A lot of this has to do with familiarity within the system. In order to switch effectively in the NBA, you need pristine communication and effort. Successful execution requires playing with a high IQ and knowing where your next rotation needs to be. There have been numerous occasions this season where a Bucks defender just gets lost in the switching havoc.

Take this simple hand-off action from the Spurs:

A communication breakdown between Parker and Monroe leads to a wide-open lane to the rim for Kawhi Leonard. The attentive help-defense that Milwaukee once thrived on is now nowhere to be seen.

The Bucks love to send help to the strong side on pick-and-rolls to wall off any driving lanes. This leaves shooters wide open on the weak-side, calling for Milwaukee defenders to recover and rotate on a dime. Last season they executed those chaotic rotations well, holding opponents to just 37% shooting from the corners. This year opposing teams are killing the Bucks in the corners, shooting 46% on corners threes, the highest mark in the league given by any defense.
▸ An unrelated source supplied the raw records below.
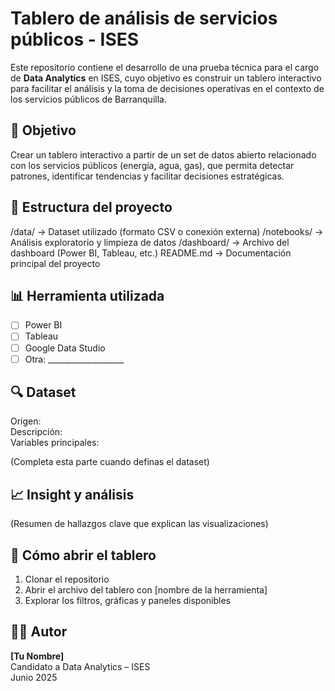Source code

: # Tablero de análisis de servicios públicos - ISES

Este repositorio contiene el desarrollo de una prueba técnica para el cargo de **Data Analytics** en ISES, cuyo objetivo es construir un tablero interactivo para facilitar el análisis y la toma de decisiones operativas en el contexto de los servicios públicos de Barranquilla.

## 📌 Objetivo

Crear un tablero interactivo a partir de un set de datos abierto relacionado con los servicios públicos (energía, agua, gas), que permita detectar patrones, identificar tendencias y facilitar decisiones estratégicas.

## 📂 Estructura del proyecto

/data/ → Dataset utilizado (formato CSV o conexión externa)
/notebooks/ → Análisis exploratorio y limpieza de datos
/dashboard/ → Archivo del dashboard (Power BI, Tableau, etc.)
README.md → Documentación principal del proyecto


## 📊 Herramienta utilizada

- [ ] Power BI
- [ ] Tableau
- [ ] Google Data Studio
- [ ] Otra: ___________________

## 🔍 Dataset

Origen:  
Descripción:  
Variables principales:  

(Completa esta parte cuando definas el dataset)

## 📈 Insight y análisis

(Resumen de hallazgos clave que explican las visualizaciones)

## 🚀 Cómo abrir el tablero

1. Clonar el repositorio
2. Abrir el archivo del tablero con [nombre de la herramienta]
3. Explorar los filtros, gráficas y paneles disponibles

## 🧑‍💼 Autor

**[Tu Nombre]**  
Candidato a Data Analytics – ISES  
Junio 2025
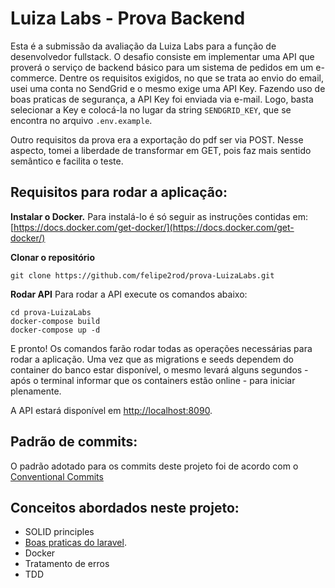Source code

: # Luiza Labs - Prova Backend
Esta é a submissão da avaliação da Luiza Labs para a função de desenvolvedor fullstack. O desafio consiste em implementar uma API que proverá o serviço de backend básico para um sistema de pedidos em um e-commerce.
Dentre os requisitos exigidos, no que se trata ao envio do email, usei uma conta no SendGrid e o mesmo exige uma API Key. Fazendo uso de boas praticas de segurança, a API Key foi enviada via e-mail. Logo, basta selecionar a Key e colocá-la no lugar da string `SENDGRID_KEY`, que se encontra no arquivo `.env.example`.

Outro requisitos da prova era a exportação do pdf ser via POST. Nesse aspecto, tomei a liberdade de transformar em GET, pois faz mais sentido semântico e facilita o teste.

## Requisitos para rodar a aplicação:
**Instalar o Docker.** 
Para instalá-lo é só seguir as instruções contidas em:[https://docs.docker.com/get-docker/](https://docs.docker.com/get-docker/)

**Clonar o repositório**

    git clone https://github.com/felipe2rod/prova-LuizaLabs.git

**Rodar API**
Para rodar a API execute os comandos abaixo:

    cd prova-LuizaLabs
	docker-compose build
    docker-compose up -d

E pronto! Os comandos farão rodar todas as operações necessárias para rodar a aplicação. Uma vez que as migrations e seeds dependem do container do banco estar disponível, o mesmo levará alguns segundos - após o terminal informar que os containers estão online - para iniciar plenamente.

A API estará disponível em  [http://localhost:8090](http://localhost:8090/).

## Padrão de commits:
O padrão adotado para os commits deste projeto foi de acordo com o  [Conventional Commits](https://www.conventionalcommits.org/en/v1.0.0/)

## Conceitos abordados neste projeto:

 - SOLID principles
 - [Boas praticas do laravel](https://github.com/jonaselan/laravel-best-practices). 
 - Docker
 - Tratamento de erros
 - TDD
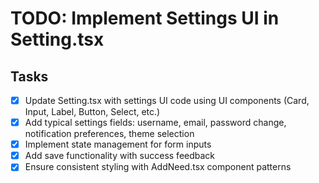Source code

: # TODO: Implement Settings UI in Setting.tsx

## Tasks
- [x] Update Setting.tsx with settings UI code using UI components (Card, Input, Label, Button, Select, etc.)
- [x] Add typical settings fields: username, email, password change, notification preferences, theme selection
- [x] Implement state management for form inputs
- [x] Add save functionality with success feedback
- [x] Ensure consistent styling with AddNeed.tsx component patterns
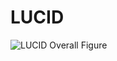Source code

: # LUCID

![LUCID Overall Figure](https://github.com/YuxingLu613/MM_LungCancer/blob/main/Overall.png?raw=true)
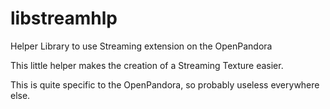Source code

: # libstreamhlp
Helper Library to use Streaming extension on the OpenPandora

This little helper makes the creation of a Streaming Texture easier.

This is quite specific to the OpenPandora, so probably useless everywhere else.
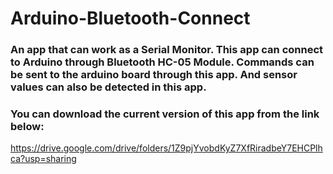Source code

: # Arduino-Bluetooth-Connect
### An app that can work as a Serial Monitor. This app can connect to Arduino through Bluetooth HC-05 Module. Commands can be sent to the arduino board through this app. And sensor values can also be detected in this app.

### You can download the current version of this app from the link below:                   
https://drive.google.com/drive/folders/1Z9pjYvobdKyZ7XfRiradbeY7EHCPlhca?usp=sharing
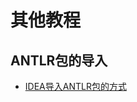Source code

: # 其他教程

## ANTLR包的导入

- [IDEA导入ANTLR包的方式](https://github.com/courses-at-nju-by-hfwei/compilers-lab-docs/raw/main/docs/docs/IDEA%E5%AF%BC%E5%85%A5ANTLR%E5%8C%85%E7%9A%84%E6%96%B9%E5%BC%8F.pdf)
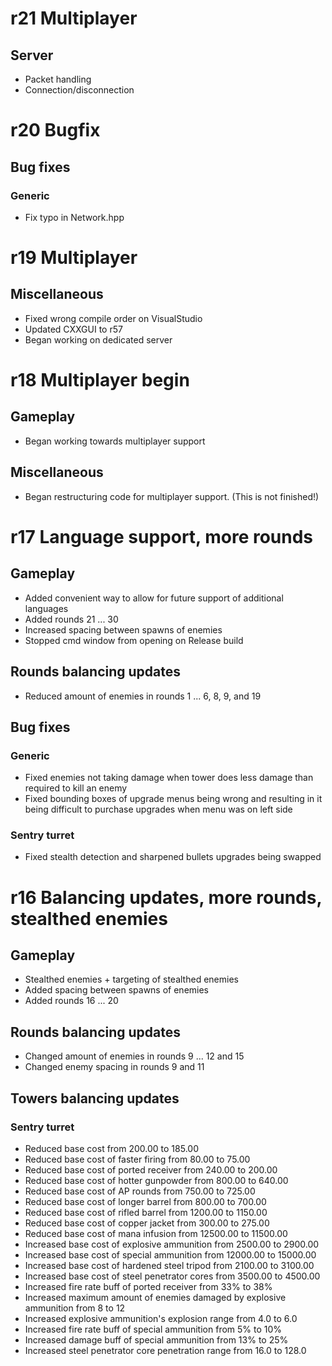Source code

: # r21 Multiplayer
## Server

- Packet handling
- Connection/disconnection

# r20 Bugfix
## Bug fixes
### Generic

- Fix typo in Network.hpp

# r19 Multiplayer
## Miscellaneous

- Fixed wrong compile order on VisualStudio
- Updated CXXGUI to r57
- Began working on dedicated server

# r18 Multiplayer begin
## Gameplay

- Began working towards multiplayer support

## Miscellaneous

- Began restructuring code for multiplayer support. (This is not finished!)

# r17 Language support, more rounds
## Gameplay

- Added convenient way to allow for future support of additional languages
- Added rounds 21 ... 30
- Increased spacing between spawns of enemies
- Stopped cmd window from opening on Release build

## Rounds balancing updates

- Reduced amount of enemies in rounds 1 ... 6, 8, 9, and 19

## Bug fixes
### Generic

- Fixed enemies not taking damage when tower does less damage than required to kill an enemy
- Fixed bounding boxes of upgrade menus being wrong and resulting in it being difficult to purchase upgrades when menu was on left side

### Sentry turret

- Fixed stealth detection and sharpened bullets upgrades being swapped

# r16 Balancing updates, more rounds, stealthed enemies
## Gameplay

- Stealthed enemies + targeting of stealthed enemies
- Added spacing between spawns of enemies
- Added rounds 16 ... 20

## Rounds balancing updates

- Changed amount of enemies in rounds 9 ... 12 and 15
- Changed enemy spacing in rounds 9 and 11

## Towers balancing updates
### Sentry turret

- Reduced base cost from 200.00 to 185.00
- Reduced base cost of faster firing from 80.00 to 75.00
- Reduced base cost of ported receiver from 240.00 to 200.00
- Reduced base cost of hotter gunpowder from 800.00 to 640.00
- Reduced base cost of AP rounds from 750.00 to 725.00
- Reduced base cost of longer barrel from 800.00 to 700.00
- Reduced base cost of rifled barrel from 1200.00 to 1150.00
- Reduced base cost of copper jacket from 300.00 to 275.00
- Reduced base cost of mana infusion from 12500.00 to 11500.00
- Increased base cost of explosive ammunition from 2500.00 to 2900.00
- Increased base cost of special ammunition from 12000.00 to 15000.00
- Increased base cost of hardened steel tripod from 2100.00 to 3100.00
- Increased base cost of steel penetrator cores from 3500.00 to 4500.00
- Increased fire rate buff of ported receiver from 33% to 38%
- Increased maximum amount of enemies damaged by explosive ammunition from 8 to 12
- Increased explosive ammunition's explosion range from 4.0 to 6.0
- Increased fire rate buff of special ammunition from 5% to 10%
- Increased damage buff of special ammunition from 13% to 25%
- Increased steel penetrator core penetration range from 16.0 to 128.0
Parker is essentially still a rookie, and he has shown very little defensive instinct. Playing as the small-ball 4 in a lot of Milwaukee lineups, Jabari finds himself as the last line of defense in a lot of help situations. Teams are feasting on him. 


It’s not like Milwaukee was playing some defensive stud at the 4 when their defense was at an elite level. A lot of those minutes went to Jared Dudley, Ersan Illyasova, and some Giannis Antetokounmpo, the former two now playing for different teams. Jabari is a slightly better athlete than Dudley, but he has looked clueless when trying to execute the scheme. Dudley played with a high IQ and a keen understanding of where to be in the rotation. Milwaukee was the league leader in turnovers forced last season mainly because of their obedient rotations on the perimeter.

Opposing big-men will feast on the offensive boards when Parker is guarding them. He hasn’t been attentive in boxing out, especially off of a switch. Watch this failed box-out on LaMarcus Aldridge when Antetokounmpo rotates over to stop the drive:

Milwaukee has adjusted recently by having Parker defend the small forward on more nights, while Antetokounmpo takes the other big-man. It hasn’t been very successful though, as he hasn’t yet shown the foot-speed to keep up with most NBA wings moving side-to-side. The lack of size with either option has also exposed the Buck’s inability to rebound the ball. Right now they are the worst defensive rebounding team in the NBA. Wasn’t Greg Monroe supposed to shore up this problem?

A lot of the drop-off comes with the league learning how to attack a particular scheme, as well as the addition of two new starters and the overall youth of the roster. The Bucks remain extremely talented, but when Jabari Parker and Greg Monroe are manning your front-line, playing a super-aggressive defense is probably not ideal.